Records excerpted from a collection
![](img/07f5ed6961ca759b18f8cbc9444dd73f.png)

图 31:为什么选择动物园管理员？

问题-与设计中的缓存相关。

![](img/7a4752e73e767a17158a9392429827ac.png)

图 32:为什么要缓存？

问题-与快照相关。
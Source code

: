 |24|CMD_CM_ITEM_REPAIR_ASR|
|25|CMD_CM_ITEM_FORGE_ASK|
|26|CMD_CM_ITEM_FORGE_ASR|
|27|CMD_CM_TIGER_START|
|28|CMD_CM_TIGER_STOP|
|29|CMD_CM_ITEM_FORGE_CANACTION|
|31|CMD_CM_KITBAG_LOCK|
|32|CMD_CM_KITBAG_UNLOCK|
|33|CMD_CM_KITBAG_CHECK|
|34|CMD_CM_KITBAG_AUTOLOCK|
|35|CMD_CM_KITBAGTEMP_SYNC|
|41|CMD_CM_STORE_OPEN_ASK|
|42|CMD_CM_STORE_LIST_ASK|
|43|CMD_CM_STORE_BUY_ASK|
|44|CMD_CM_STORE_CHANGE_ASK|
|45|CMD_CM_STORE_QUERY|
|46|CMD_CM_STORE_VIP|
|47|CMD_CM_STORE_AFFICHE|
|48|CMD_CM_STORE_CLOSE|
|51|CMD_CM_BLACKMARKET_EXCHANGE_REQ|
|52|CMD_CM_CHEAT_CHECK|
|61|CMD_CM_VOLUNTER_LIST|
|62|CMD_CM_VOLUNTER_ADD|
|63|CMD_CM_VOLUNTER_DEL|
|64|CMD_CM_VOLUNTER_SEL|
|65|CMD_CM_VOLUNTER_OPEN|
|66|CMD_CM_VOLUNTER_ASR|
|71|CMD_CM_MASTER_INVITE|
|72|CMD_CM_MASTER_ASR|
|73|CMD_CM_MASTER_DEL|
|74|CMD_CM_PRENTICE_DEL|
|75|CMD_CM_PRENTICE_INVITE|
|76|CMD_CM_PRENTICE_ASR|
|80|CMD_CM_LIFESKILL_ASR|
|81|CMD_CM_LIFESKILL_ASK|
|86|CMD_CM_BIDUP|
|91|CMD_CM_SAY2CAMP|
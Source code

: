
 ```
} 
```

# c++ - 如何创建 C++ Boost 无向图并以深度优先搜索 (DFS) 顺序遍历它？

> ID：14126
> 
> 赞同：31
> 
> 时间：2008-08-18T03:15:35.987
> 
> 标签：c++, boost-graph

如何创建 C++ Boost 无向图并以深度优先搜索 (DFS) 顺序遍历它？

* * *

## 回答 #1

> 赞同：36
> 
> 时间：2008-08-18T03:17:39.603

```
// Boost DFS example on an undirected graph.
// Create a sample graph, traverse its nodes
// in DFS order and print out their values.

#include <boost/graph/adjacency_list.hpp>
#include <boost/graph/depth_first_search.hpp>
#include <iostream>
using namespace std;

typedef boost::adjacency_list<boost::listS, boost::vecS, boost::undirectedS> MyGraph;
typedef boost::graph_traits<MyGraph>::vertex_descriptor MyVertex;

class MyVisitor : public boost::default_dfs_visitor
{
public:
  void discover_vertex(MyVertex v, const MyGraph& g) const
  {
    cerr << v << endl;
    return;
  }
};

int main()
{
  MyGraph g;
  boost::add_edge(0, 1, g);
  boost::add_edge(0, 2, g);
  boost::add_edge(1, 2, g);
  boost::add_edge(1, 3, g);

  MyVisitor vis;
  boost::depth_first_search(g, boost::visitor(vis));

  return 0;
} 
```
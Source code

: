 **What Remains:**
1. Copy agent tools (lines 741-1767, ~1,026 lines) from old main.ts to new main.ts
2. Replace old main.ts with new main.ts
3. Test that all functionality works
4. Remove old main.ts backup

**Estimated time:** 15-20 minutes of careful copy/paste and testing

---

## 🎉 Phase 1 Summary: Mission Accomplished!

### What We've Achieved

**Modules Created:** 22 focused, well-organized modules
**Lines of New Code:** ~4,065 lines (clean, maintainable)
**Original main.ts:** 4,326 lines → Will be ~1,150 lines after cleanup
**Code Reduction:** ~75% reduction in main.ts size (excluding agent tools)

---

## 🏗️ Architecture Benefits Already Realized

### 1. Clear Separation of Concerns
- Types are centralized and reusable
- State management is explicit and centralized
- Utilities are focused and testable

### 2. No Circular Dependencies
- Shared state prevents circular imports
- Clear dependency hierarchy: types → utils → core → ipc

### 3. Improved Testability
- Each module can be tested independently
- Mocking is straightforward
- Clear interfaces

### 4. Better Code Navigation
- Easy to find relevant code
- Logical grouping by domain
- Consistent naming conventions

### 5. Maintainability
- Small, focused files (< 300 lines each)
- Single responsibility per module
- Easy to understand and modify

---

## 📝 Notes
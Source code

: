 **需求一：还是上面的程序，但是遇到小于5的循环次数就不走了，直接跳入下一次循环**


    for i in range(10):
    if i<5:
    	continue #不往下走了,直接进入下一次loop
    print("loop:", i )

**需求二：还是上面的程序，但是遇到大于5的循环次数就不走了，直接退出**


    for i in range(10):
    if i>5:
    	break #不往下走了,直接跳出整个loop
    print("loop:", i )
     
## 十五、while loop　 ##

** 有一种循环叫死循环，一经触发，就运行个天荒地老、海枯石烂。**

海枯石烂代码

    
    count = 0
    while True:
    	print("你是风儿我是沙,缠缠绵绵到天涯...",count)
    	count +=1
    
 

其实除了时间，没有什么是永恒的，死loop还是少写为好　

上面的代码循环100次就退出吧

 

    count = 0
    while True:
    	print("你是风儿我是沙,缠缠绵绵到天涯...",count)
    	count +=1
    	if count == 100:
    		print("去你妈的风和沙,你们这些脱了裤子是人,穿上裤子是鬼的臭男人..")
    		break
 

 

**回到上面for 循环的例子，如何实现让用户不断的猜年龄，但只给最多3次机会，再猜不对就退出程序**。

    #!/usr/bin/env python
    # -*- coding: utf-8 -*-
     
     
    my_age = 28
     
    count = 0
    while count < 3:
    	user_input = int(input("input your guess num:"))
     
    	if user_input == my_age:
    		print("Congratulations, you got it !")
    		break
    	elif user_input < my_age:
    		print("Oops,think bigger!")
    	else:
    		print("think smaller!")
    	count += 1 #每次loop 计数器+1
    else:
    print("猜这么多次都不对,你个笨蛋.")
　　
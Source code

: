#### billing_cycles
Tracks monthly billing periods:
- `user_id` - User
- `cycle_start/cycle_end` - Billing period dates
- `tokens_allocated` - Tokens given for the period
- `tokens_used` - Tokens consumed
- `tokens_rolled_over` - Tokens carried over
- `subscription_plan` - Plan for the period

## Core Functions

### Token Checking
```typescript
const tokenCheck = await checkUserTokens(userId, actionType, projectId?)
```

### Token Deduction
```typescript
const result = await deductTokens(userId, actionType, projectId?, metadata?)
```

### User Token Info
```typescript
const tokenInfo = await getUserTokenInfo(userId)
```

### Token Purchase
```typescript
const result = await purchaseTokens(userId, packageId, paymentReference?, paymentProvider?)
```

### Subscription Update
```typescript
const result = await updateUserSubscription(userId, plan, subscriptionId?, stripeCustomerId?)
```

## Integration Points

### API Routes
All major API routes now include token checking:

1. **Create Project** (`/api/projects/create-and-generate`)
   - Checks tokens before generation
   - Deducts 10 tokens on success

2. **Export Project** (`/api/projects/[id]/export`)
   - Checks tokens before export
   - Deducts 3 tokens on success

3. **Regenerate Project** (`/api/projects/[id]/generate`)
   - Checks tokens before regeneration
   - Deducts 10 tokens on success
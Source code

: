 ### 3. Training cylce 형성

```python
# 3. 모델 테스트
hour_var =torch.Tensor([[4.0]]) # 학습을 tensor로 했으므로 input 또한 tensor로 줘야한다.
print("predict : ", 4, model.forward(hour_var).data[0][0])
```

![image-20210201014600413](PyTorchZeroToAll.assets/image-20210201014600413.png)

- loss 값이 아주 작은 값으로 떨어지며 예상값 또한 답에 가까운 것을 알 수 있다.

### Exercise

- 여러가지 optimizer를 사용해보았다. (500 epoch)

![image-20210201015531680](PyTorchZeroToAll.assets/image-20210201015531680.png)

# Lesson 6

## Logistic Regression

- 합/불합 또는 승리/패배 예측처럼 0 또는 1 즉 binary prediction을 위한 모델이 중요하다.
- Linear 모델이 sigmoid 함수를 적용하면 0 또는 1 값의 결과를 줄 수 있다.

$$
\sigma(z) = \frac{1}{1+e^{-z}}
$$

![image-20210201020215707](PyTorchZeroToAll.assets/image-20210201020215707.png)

**WHAT NEEDS TO BE DONE**
The lines from the one containing "- 합/불합 또는 승리/패배" through the last line of the records are the answer; set them down exactly and add nothing.

**RESPONSE BELOW**
- 합/불합 또는 승리/패배 예측처럼 0 또는 1 즉 binary prediction을 위한 모델이 중요하다.
- Linear 모델이 sigmoid 함수를 적용하면 0 또는 1 값의 결과를 줄 수 있다.

$$
\sigma(z) = \frac{1}{1+e^{-z}}
$$

![image-20210201020215707](PyTorchZeroToAll.assets/image-20210201020215707.png)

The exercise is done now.